10.Characteristics of illness perceptions and its effect on quality of life in adult epileptics
Guiping GONG ; Houmian TU ; Haixia JI ; Nong ZHOU
Chinese Journal of Behavioral Medicine and Brain Science 2020;29(6):540-545
Objective:To explore the characteristics of illness perceptions and its effect on quality of life in adult epileptics.Methods:A cross-sectional study was conducted to evaluate 98 adult patients with epilepsy and 75 diabetic patients hospitalized at the same period.The Chinese illness perception questionnaire revised edition(CIPQ-R) was used to evaluate the differences in illness perception factors between the two groups.The quality of life in epilepsy-31(QOLIE-31) was used to assess the quality of life of 98 adult epilepsy patients and 55 healthy people, and the correlation analysis and multivariate regression analysis were used to investigate the effect of illness perceptions on the quality of life of epileptic patients.Results:The emotional representations factor score of CIPQ-R in the epilepsy group(21.73±5.79) was higher than that in the diabetes group (18.76±5.42) ( P<0.01).
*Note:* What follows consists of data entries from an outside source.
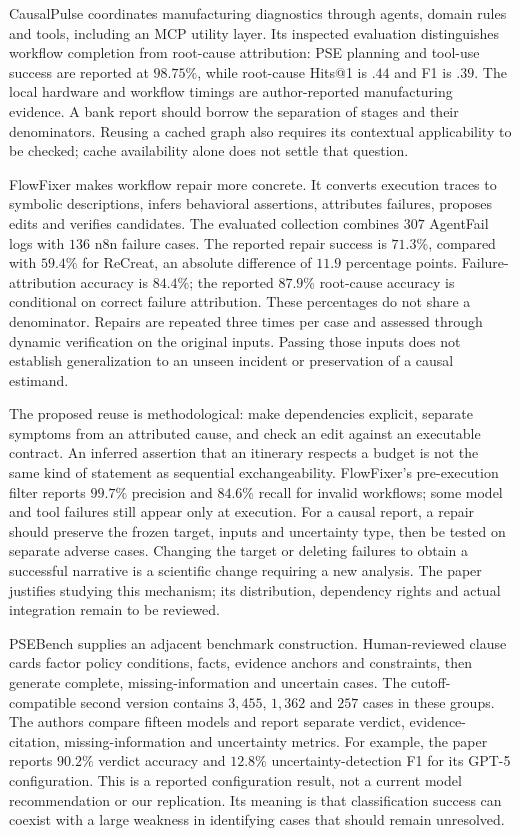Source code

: CausalPulse coordinates manufacturing diagnostics through agents, domain rules
and tools, including an MCP utility layer. Its inspected evaluation distinguishes
workflow completion from root-cause attribution: PSE planning and tool-use
success are reported at \(98.75\%\), while root-cause Hits@1 is \(.44\) and
F1 is \(.39\). The local hardware and workflow timings are author-reported
manufacturing evidence. A bank report should borrow the separation of stages
and their denominators. Reusing a cached graph also requires its contextual
applicability to be checked; cache availability alone does not settle that
question.
\citep{exec13_pulse}

FlowFixer makes workflow repair more concrete. It converts execution traces to
symbolic descriptions, infers behavioral assertions, attributes failures,
proposes edits and verifies candidates. The evaluated collection combines
\(307\) AgentFail logs with \(136\) n8n failure cases. The reported repair
success is \(71.3\%\), compared with \(59.4\%\) for ReCreat, an absolute
difference of \(11.9\) percentage points. Failure-attribution accuracy is
\(84.4\%\); the reported \(87.9\%\) root-cause accuracy is conditional on
correct failure attribution. These percentages do not share a denominator.
Repairs are repeated three times per case and assessed through dynamic
verification on the original inputs. Passing those inputs does not establish
generalization to an unseen incident or preservation of a causal estimand.
\citep{exec16_report_flowfixer}

The proposed reuse is methodological: make dependencies explicit, separate
symptoms from an attributed cause, and check an edit against an executable
contract. An inferred assertion that an itinerary respects a budget is not
the same kind of statement as sequential exchangeability. FlowFixer's
pre-execution filter reports \(99.7\%\) precision and \(84.6\%\) recall for
invalid workflows; some model and tool failures still appear only at execution.
For a causal report, a repair should preserve the frozen target, inputs and
uncertainty type, then be tested on separate adverse cases. Changing the target
or deleting failures to obtain a successful narrative is a scientific change
requiring a new analysis. The paper justifies studying this mechanism; its
distribution, dependency rights and actual integration remain to be reviewed.

PSEBench supplies an adjacent benchmark construction. Human-reviewed clause
cards factor policy conditions, facts, evidence anchors and constraints, then
generate complete, missing-information and uncertain cases. The cutoff-compatible
second version contains \(3{,}455\), \(1{,}362\) and \(257\) cases in these
groups. The authors compare fifteen models and report separate verdict,
evidence-citation, missing-information and uncertainty metrics. For example,
the paper reports \(90.2\%\) verdict accuracy and \(12.8\%\)
uncertainty-detection F1 for its GPT-5 configuration. This is a reported
configuration result, not a current model recommendation or our replication.
Its meaning is that classification success can coexist with a large weakness
in identifying cases that should remain unresolved.
\citep{exec16_report_psebench}

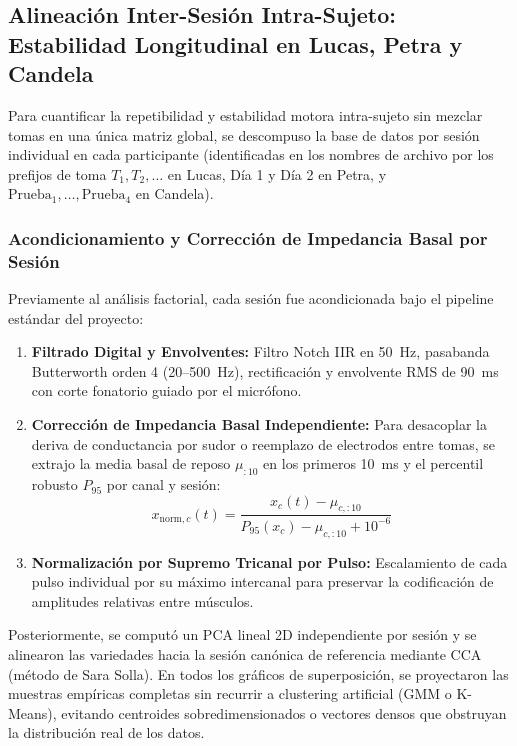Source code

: \documentclass[11pt,a4paper,openany]{book}
\theoremstyle{definition}
\begin{document}
\subsection{Alineación Inter-Sesión Intra-Sujeto: Estabilidad Longitudinal en Lucas, Petra y Candela}
\label{subsec:pca_inter_sesion_intra_sujeto}

Para cuantificar la repetibilidad y estabilidad motora intra-sujeto sin mezclar tomas en una única matriz global, se descompuso la base de datos por sesión individual en cada participante (identificadas en los nombres de archivo por los prefijos de toma $T_1, T_2, \dots$ en Lucas, Día 1 y Día 2 en Petra, y $\text{Prueba}_1, \dots, \text{Prueba}_4$ en Candela). 

\subsubsection{Acondicionamiento y Corrección de Impedancia Basal por Sesión}
Previamente al análisis factorial, cada sesión fue acondicionada bajo el pipeline estándar del proyecto:
\begin{enumerate}
    \item \textbf{Filtrado Digital y Envolventes:} Filtro Notch IIR en 50~Hz, pasabanda Butterworth orden 4 (20--500~Hz), rectificación y envolvente RMS de 90~ms con corte fonatorio guiado por el micrófono.
    \item \textbf{Corrección de Impedancia Basal Independiente:} Para desacoplar la deriva de conductancia por sudor o reemplazo de electrodos entre tomas, se extrajo la media basal de reposo $\mu_{:10}$ en los primeros 10~ms y el percentil robusto $P_{95}$ por canal y sesión:
    \begin{equation}
        x_{\text{norm}, c}(t) = \frac{x_c(t) - \mu_{c,:10}}{P_{95}(x_c) - \mu_{c,:10} + 10^{-6}}
    \end{equation}
    \item \textbf{Normalización por Supremo Tricanal por Pulso:} Escalamiento de cada pulso individual por su máximo intercanal para preservar la codificación de amplitudes relativas entre músculos.
\end{enumerate}

Posteriormente, se computó un PCA lineal 2D independiente por sesión y se alinearon las variedades hacia la sesión canónica de referencia mediante CCA (método de Sara Solla). En todos los gráficos de superposición, se proyectaron las muestras empíricas completas sin recurrir a clustering artificial (GMM o K-Means), evitando centroides sobredimensionados o vectores densos que obstruyan la distribución real de los datos.
\end{document}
The scores of timeline acute/chronic, personal control and illness coherence factors of CIPQ-R in the epilepsy group((16.47±4.68), (20.91±4.03), (15.21±4.44)) were lower than those in the diabetes group ((19.16±4.75), (22.68±3.90), (16.56±3.73)) ( P<0.05). The scores of multiple factors in the quality of life scale of patients with epilepsy were lower than those in healthy controls( t=-2.264--8.203, P<0.01). Correlation analysis showed that the emotional statement dimension and consequences factors in CIPQ-R were significantly negatively correlated with the total scores of QOLIE-31 and all the other factors it belongs to ( r=-0.202--0.527, P<0.05); the identity, timeline acute/chronic, and timeline cyclical factors in CIPQ-R were negatively correlated with the total score of QOLIE-31 ( r=-0.272--0.342, P<0.01); the treatment control and illness coherence factors in CIPQ-R were positively correlated with the total score of QOLIE-31 ( r=0.259, r=0.307, P<0.01). Multiple stepwise linear regression showed that the identity, timeline acute/chronic, consequences, timeline cyclical, and emotional representations factors were important factors influencing the quality of life of adults with epilepsy. Conclusion:Adult epileptics have certain negative illness perceptions.Among them, identity, timeline acute/chronic, consequences, timeline cyclical and emotional representations factors have significant effects on the quality of life of adult epileptics.